● Problem: Transcribe exactly the line that contains "In this section" and every line after it to the end of the entries, and nothing more.
***
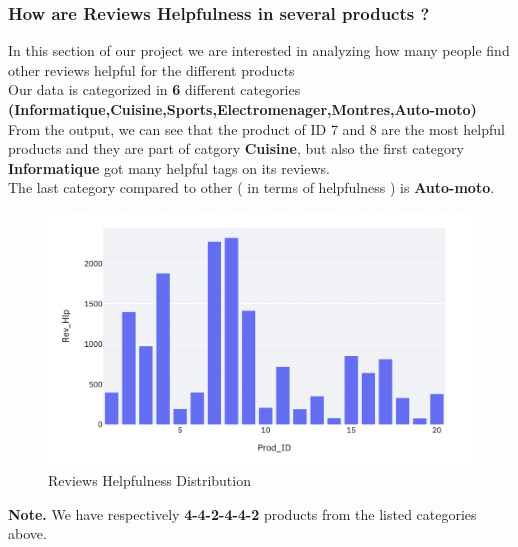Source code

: \documentclass{article}
\begin{document}
\subsubsection{How are Reviews Helpfulness in several products ? }
In this section of our project we are interested in analyzing how many people find other reviews helpful for the different products\\
Our data is categorized in \textbf{6} different categories
\textbf{(Informatique,Cuisine,Sports,Electromenager,Montres,Auto-moto)}\\
From the output, we can see that the product of ID 7 and 8 are the most helpful products and they are part of catgory \textbf{Cuisine}, but also the first category \textbf{Informatique} got many helpful tags on its reviews.\\
The last category compared to other ( in terms of helpfulness ) is \textbf{Auto-moto}.
\begin{figure}[H]
    \centering
    \includegraphics[scale=0.55]{src/img/prod_rev_hlp.png}
    \caption{Reviews Helpfulness Distribution}
    \label{fig:my_label}
\end{figure}
\textbf{Note.} We have respectively \textbf{4-4-2-4-4-2} products from the listed categories above.
\newpage
\end{document}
***
● Completed exercise:
In this section of our project we are interested in analyzing how many people find other reviews helpful for the different products\\
Our data is categorized in \textbf{6} different categories
\textbf{(Informatique,Cuisine,Sports,Electromenager,Montres,Auto-moto)}\\
From the output, we can see that the product of ID 7 and 8 are the most helpful products and they are part of catgory \textbf{Cuisine}, but also the first category \textbf{Informatique} got many helpful tags on its reviews.\\
The last category compared to other ( in terms of helpfulness ) is \textbf{Auto-moto}.
\begin{figure}[H]
    \centering
    \includegraphics[scale=0.55]{src/img/prod_rev_hlp.png}
    \caption{Reviews Helpfulness Distribution}
    \label{fig:my_label}
\end{figure}
\textbf{Note.} We have respectively \textbf{4-4-2-4-4-2} products from the listed categories above.
\newpage
\end{document}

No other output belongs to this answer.